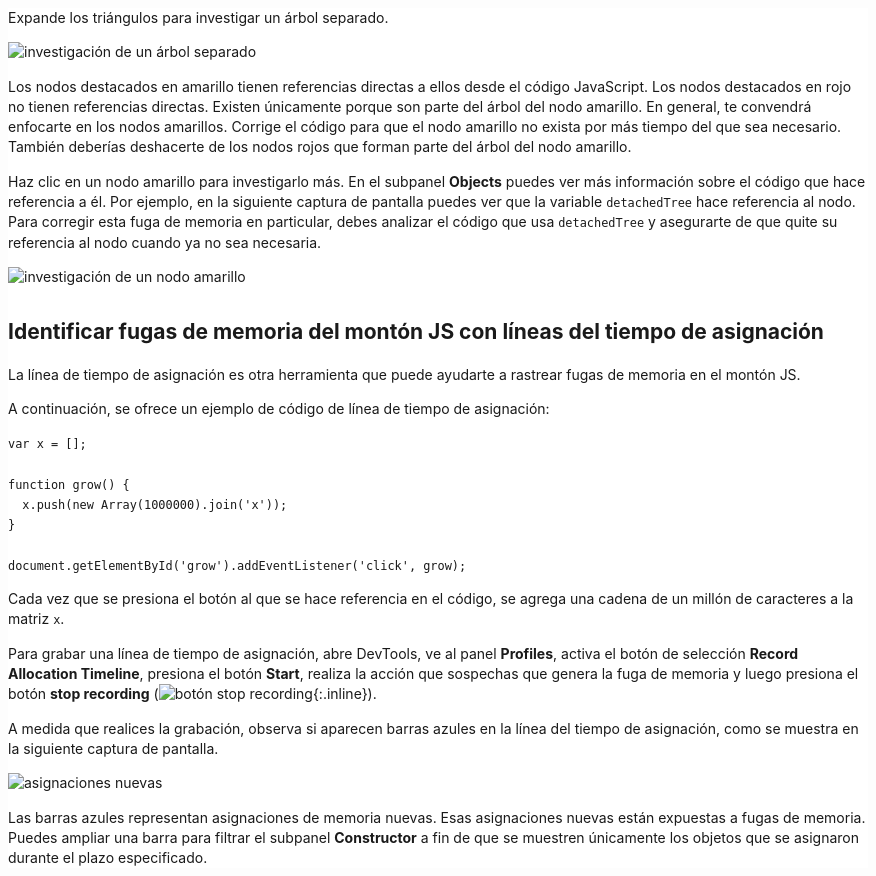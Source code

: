 Expande los triángulos para investigar un árbol separado.

![investigación de un árbol separado][ed]

Los nodos destacados en amarillo tienen referencias directas a ellos desde el código 
JavaScript. Los nodos destacados en rojo no tienen referencias directas. Existen
únicamente porque son parte del árbol del nodo amarillo. En general, te convendrá enfocarte
en los nodos amarillos. Corrige el código para que el nodo amarillo no exista
por más tiempo del que sea necesario. También deberías deshacerte de los nodos rojos que forman
parte del árbol del nodo amarillo.

Haz clic en un nodo amarillo para investigarlo más. En el subpanel **Objects** 
puedes ver más información sobre el código que hace referencia a él. Por ejemplo,
en la siguiente captura de pantalla puedes ver que la variable `detachedTree` hace
referencia al nodo. Para corregir esta fuga de memoria en particular, debes 
analizar el código que usa `detachedTree` y asegurarte de que quite su referencia al
nodo cuando ya no sea necesaria.

![investigación de un nodo amarillo][yn]

[ths]: imgs/take-heap-snapshot.png

[df]: imgs/detached-filter.png

[ed]: imgs/expanded-detached.png

[yn]: imgs/yellow-node.png

## Identificar fugas de memoria del montón JS con líneas del tiempo de asignación

La línea de tiempo de asignación es otra herramienta que puede ayudarte a rastrear 
fugas de memoria en el montón JS. 

A continuación, se ofrece un ejemplo de código de línea de tiempo de asignación:

    var x = [];

    function grow() {
      x.push(new Array(1000000).join('x'));
    }

    document.getElementById('grow').addEventListener('click', grow);

Cada vez que se presiona el botón al que se hace referencia en el código, se agrega una cadena de un
millón de caracteres a la matriz `x`.

Para grabar una línea de tiempo de asignación, abre DevTools, ve al panel **Profiles**,
activa el botón de selección **Record Allocation Timeline**, presiona el botón **Start**,
realiza la acción que sospechas que genera la fuga de memoria y
luego presiona el botón **stop recording** 
(![botón stop recording][sr]{:.inline}).
 

A medida que realices la grabación, observa si aparecen barras azules en la línea del tiempo
de asignación, como se muestra en la siguiente captura de pantalla. 

![asignaciones nuevas][na]

Las barras azules representan asignaciones de memoria nuevas. Esas asignaciones nuevas
están expuestas a fugas de memoria. Puedes ampliar una barra para filtrar el subpanel
**Constructor** a fin de que se muestren únicamente los objetos que se asignaron durante el
plazo especificado. 


[RAIL]: /web/tools/chrome-devtools/profile/evaluate-performance/rail
[recording]: /web/tools/chrome-devtools/profile/evaluate-performance/timeline-tool#make-a-recording
[cg]: imgs/collect-garbage.png
[sg]: imgs/simple-growth.png
[hngd]: https://jsfiddle.net/kaycebasques/tmtbw8ef/
[sr]: imgs/stop-recording.png
[na]: imgs/new-allocations.png
[zat]: imgs/zoomed-allocation-timeline.png
[od]: imgs/object-details.png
◇ ◇ ◇ ◇ ◇
> _Your objective_:
Exact repeat, pictures omitted: give every line from the top of the records down to and including the line with "JavaScript. Los nodos".

> _Your solution_:
Source code

: Expande los triángulos para investigar un árbol separado.

![investigación de un árbol separado][ed]

Los nodos destacados en amarillo tienen referencias directas a ellos desde el código 
JavaScript. Los nodos destacados en rojo no tienen referencias directas. Existen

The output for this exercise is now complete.